Nesse dia o Zé João foi buscar o morto e ferido ao campo de minas tendo recebido o prémio Governador, que não chegou a gozar devido a este brutal acidente que o afastou da guerra definitivamente.
Guiné-Bissau > Refgião de Bafatá > Saltinho > 2005 > O Zé Teixeira com um antigo milícia, o Braima de Mampatá, e uma bajuda, num antigo aquartelamento das NT, agora transformado em unidade hoteleira.
Empada, 11 de Setembro de 1969
Conheci a Mariama no primeiro dia que aqui cheguei. A sua alegria contagiante, as suas brincadeiras e a maneira como sabia fazer-se respeitada, tudo isso fez com que simpatizasse logo com ela. De manhã vinha acordar-me:
- Tissera, corpo stá bom ?
Ao fim da tarde de hoje, passou pela enfermaria, como sempre, mas vinha diferente; olhos inchados, cabelo muito arranjado, a alegria habitual tinha desaparecido.
- Mariama, corpo di bó ?
- Ká stá bom, hodje manga di chátisse.
- Porquê?

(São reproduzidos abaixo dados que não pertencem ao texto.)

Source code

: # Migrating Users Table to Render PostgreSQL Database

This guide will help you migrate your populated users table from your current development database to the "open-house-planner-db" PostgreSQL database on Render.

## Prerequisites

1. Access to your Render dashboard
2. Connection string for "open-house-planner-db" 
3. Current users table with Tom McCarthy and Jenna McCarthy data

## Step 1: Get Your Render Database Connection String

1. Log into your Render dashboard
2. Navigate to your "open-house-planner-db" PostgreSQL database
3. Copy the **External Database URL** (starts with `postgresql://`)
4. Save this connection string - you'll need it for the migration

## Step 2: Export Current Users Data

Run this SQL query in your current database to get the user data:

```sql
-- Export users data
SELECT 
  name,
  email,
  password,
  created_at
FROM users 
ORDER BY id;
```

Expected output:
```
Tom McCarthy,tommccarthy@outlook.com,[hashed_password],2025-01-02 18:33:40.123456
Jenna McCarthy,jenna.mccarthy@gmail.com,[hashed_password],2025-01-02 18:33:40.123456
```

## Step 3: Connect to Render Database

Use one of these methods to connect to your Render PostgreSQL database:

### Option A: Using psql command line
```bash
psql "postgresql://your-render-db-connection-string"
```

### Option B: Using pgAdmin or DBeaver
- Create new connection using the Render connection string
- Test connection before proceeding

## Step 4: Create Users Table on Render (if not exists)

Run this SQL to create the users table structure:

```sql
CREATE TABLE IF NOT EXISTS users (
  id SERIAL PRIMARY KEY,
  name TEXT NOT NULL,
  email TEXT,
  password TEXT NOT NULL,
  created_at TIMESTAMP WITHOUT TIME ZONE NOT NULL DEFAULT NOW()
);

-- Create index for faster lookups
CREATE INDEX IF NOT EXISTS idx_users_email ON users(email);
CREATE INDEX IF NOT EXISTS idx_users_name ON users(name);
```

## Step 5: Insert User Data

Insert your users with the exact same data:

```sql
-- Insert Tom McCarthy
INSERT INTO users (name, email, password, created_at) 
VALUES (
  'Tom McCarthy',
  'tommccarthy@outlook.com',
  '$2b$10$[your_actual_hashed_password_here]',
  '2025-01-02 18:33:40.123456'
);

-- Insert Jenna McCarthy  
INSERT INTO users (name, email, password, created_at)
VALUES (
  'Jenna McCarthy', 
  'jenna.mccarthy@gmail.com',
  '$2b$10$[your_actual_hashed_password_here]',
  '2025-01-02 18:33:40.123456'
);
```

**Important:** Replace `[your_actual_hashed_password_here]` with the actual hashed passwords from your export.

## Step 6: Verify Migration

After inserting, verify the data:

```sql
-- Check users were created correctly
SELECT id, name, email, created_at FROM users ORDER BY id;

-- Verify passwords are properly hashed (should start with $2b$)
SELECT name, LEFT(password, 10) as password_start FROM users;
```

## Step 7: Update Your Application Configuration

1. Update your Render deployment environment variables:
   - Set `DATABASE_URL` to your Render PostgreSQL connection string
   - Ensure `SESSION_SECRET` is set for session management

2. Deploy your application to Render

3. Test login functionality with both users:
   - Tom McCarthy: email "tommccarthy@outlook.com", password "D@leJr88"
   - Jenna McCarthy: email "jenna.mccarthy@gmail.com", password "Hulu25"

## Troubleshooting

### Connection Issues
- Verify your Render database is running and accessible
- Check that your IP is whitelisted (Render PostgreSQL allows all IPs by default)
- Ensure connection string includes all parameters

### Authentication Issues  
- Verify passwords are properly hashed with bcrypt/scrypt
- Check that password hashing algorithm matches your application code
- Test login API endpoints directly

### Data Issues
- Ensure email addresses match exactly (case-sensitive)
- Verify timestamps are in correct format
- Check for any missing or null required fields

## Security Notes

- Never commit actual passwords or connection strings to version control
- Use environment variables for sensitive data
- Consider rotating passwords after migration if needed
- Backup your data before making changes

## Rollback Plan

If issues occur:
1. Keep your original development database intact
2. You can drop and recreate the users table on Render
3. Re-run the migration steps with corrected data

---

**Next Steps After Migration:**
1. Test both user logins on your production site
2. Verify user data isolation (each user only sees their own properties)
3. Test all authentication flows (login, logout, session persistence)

Qui passa ?
- Meu pai diz a minha Mãe: 'Põe Mariama bonito. Hodje ela vai cása cum alfaiate'. Mim ká na sibi qui vai cása. Mim ká miste alfaiate.
E acrescentou:
- Eu fui trabalhar na bolanha , manhã cedo, muito trabalho. Vem, lava roupa de Catarino [, o Jorge Catarin, meu companheiro nas artes de seringa e grande amigo,] e passo tua roupa a ferro. Chega a minha mãe e conta a verdade. Eu não sabia que ia casar...
As lágrimas escorriam-lhe para o regaço. Não gosta do Sanhá e parece que nem sabia que o pai a tinha vendido como se faz com os animais. Sabia o que a esperava mais dia menos dia, mas nunca com um velho.
Nos Beafadas a cerimónia de casamento é diferente dos Fulas. Ao fim da tarde a bajuda segue para a morança do futuro marido, acompanhada por outras bajudas em festa: aí espera-a um jantar.
Guiné-Bissau > Região de Bafatá > Saltinho > 2005 > O Zé deixou amigos que ele reencontrou trinta e cinco anos depois... Como, por exemplo, a mulher do filho do Régulo Shambel, de Contabane.
Fotos (e legendas): © José Teixeira (2006). Todos os direitos reservados [Edição e legendagem complementar: L.G.]
Em tempos apreciei um casamento fula em Mampatá. O casamento foi programado com antecedência. A festa durou dois dias com muita animação e até batuque. Este foi controlado pelo Sargento da Milícia, que a determinada altura mandou parar a batucada e vingou o silêncio. A noiva seguiu para casa do noivo às costas de um ancião coberto com um lençol de modo a ficar escondida dos olhares dos curiosos e, segundo me disseram, no dia seguinte tinha de pôr à porta o lençol com manchas de sangue para demonstrar que estava virgem.
A conversa com Mariama prolongou-se. Apresentou-me a Fanta, minha nova lavandera e deixou-me a dar largas aos meus pensamentos… Vieram-me à memória os jovens de Nápoles, e os da Ribeira . . . A Fármara de Mampatá que gostava do Amadu e era feliz; da Jubae, e da Yeró.
Esta última casada à força, presa fácil da tropa, que o marido me ofereceu como pagamento por lhe ter salvo o pai de uma doença (#), da Fatinha (siriana), cujo marido não se cansava de lhe bater. . . e era tão bonita !... Da Suade … das suas lágrimas, quando à sua volta toda agente dançava ao som do batuque.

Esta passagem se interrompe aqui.